[Date Prev][Date Next][Thread Prev][Thread Next][Date Index][Thread Index]
[PATCH experiment 00/16] C++20 coroutine backend
From: |
Paolo Bonzini |
Subject: |
[PATCH experiment 00/16] C++20 coroutine backend |
Date: |
Mon, 14 Mar 2022 10:31:47 +0100 |
It turns out that going from a prototype C++ implementation of the QEMU
API, to something that could build tests/unit/test-coroutine, was just a
few hours work; and once it compiled, only one line had to be changed
for every test to pass.
Most of the differences between C and C++ already show up here:
- keywords such as "new" (or "class", which I didn't encounter yet)
- _Generic must be replaced by templates and/or overloading (QemuCoLockable
is implemented completely different from QemuLockable, in fact I spent
most of the time on that)
- PRI* functions must be separated with a space from string constants that
precede it
- void* casts must be explicit (g_new takes care of that most of the time,
but not for opaque pointers passed to coroutine).

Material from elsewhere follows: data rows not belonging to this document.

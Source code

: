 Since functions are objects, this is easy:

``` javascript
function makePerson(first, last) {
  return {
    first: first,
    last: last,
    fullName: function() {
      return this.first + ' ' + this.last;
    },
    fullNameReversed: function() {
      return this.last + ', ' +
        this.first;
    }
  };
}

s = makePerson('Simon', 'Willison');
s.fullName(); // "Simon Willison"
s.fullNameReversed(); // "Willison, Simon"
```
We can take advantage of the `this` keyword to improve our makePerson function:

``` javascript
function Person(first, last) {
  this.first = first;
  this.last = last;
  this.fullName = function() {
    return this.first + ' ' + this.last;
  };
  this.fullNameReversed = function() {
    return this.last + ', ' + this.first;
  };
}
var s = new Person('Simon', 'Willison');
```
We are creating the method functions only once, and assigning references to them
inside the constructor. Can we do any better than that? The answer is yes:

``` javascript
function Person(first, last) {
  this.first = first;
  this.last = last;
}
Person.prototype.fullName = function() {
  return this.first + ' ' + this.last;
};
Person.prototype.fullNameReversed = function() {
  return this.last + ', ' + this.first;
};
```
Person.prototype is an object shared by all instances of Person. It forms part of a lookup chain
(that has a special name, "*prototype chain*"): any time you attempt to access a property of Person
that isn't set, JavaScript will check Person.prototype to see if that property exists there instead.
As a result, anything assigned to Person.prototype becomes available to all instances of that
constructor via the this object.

There are 300 lines of hard-core C++ in the backend and in
coroutine.h. I tried to comment it as much as possible (this
time I didn't include a big commit message on stackless coroutines
in general) but it still requires some knowledge of the basic C++
coroutine concepts of resumable types, promise types and awaiter types.
https://www.youtube.com/watch?v=ZTqHjjm86Bw is an excellent introduction
and it's where I learnt most of what was needed.
However, there are no ramifications to actual coroutine code, except
for the template syntax "CoroutineFn<return_type>" for the function and
the mandatory co_await/co_return keywords... both of which are an
improvement, really: the fact that a single function cannot run either
inside or outside coroutines is checked by the compiler now, because
qemu_coroutine_create accepts a function that returns CoroutineFn<void>.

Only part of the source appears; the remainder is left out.